To determine how long it will take Mr. A and Mr. B to complete the work together, follow these steps:

1. Calculate the work rates of Mr. A and Mr. B:

- Mr. A's work rate is:
\[
\text{Rate of Mr. A} = \frac{1 \text{ work}}{6 \text{ hours}} = \frac{1}{6} \text{ work per hour}
\]

- Mr. B's work rate is:
\[
\text{Rate of Mr.
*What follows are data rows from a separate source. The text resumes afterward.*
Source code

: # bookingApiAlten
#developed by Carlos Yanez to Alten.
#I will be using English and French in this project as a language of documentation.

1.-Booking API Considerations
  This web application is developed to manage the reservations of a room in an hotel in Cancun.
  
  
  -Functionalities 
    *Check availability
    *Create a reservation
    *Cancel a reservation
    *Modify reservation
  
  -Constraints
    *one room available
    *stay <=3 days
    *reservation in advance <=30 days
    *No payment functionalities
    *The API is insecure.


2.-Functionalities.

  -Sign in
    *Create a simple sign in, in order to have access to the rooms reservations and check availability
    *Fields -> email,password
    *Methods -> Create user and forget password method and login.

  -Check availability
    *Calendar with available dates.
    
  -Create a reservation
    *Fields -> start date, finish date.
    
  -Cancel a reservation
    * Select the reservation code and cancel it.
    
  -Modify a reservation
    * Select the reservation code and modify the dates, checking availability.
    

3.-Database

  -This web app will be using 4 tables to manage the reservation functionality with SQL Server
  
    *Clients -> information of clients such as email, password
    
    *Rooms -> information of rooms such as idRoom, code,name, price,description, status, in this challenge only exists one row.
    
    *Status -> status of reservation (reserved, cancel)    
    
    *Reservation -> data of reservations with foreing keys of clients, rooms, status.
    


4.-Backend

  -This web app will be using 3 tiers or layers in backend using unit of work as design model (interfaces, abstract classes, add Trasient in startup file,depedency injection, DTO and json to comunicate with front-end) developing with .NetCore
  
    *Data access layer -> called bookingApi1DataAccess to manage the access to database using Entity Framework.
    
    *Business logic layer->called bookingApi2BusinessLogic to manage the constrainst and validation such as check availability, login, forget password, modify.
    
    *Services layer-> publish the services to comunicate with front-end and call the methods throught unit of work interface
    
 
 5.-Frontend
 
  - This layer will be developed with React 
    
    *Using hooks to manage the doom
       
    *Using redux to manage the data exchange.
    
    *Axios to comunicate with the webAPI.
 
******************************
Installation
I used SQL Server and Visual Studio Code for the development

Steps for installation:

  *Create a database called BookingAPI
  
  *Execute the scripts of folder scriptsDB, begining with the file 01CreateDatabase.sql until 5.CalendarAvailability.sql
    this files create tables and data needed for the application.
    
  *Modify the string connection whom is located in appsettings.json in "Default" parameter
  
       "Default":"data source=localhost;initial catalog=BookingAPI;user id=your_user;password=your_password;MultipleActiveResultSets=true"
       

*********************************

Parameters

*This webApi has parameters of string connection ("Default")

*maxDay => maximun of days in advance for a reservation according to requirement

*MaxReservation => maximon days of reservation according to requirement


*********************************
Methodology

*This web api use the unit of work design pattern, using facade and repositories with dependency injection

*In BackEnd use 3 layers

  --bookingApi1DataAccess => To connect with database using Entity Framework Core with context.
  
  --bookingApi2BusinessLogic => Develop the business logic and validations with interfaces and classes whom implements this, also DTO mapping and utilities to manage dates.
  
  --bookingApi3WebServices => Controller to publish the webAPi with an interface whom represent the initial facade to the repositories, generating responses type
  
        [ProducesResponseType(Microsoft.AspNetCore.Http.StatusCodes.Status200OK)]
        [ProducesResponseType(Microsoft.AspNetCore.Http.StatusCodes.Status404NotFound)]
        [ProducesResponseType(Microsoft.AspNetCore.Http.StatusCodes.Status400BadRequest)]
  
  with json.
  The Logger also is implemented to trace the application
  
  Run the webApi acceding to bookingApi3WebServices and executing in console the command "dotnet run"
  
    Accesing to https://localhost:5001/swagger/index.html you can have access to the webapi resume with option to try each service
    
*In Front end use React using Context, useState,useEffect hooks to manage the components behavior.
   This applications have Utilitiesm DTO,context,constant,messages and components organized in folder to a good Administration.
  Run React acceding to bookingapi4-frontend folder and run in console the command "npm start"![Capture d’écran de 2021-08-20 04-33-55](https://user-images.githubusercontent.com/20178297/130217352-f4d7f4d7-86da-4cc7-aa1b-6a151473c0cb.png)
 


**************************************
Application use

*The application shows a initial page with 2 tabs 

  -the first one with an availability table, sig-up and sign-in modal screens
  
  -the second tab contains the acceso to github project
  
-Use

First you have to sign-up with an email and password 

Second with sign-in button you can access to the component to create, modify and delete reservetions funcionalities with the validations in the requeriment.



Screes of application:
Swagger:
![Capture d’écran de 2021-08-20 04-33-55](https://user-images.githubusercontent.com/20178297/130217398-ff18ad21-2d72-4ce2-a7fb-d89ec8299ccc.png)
B} = \frac{1 \text{ work}}{14 \text{ hours}} = \frac{1}{14} \text{ work per hour}
\]

2. Add their work rates to find their combined work rate:

\[
\text{Combined rate} = \frac{1}{6} + \frac{1}{14}
\]

To add these fractions, find a common denominator (which is 42):

\[
\frac{1}{6} = \frac{7}{42}
\]

\[
\frac{1}{14} = \frac{3}{42}
\]

\[
\text{Combined rate} = \frac{7}{42} + \frac{3}{42} = \frac{10}{42} = \frac{5}{21} \text{ work per hour}
\]

3. Determine the time required to complete the work together:

The reciprocal of the combined work rate gives the total time:

\[
\text{Time} = \frac{1}{\frac{5}{21}} = \frac{21}{5} = 4.2 \text{ hours}
\]

4. Convert 0.2 hours into minutes:

\[
0.2 \text{ hours} \times 60 \text{ minutes per hour} = 12 \text{ minutes}
\]

So, the total time is:

B. 4 hours and 12 minutes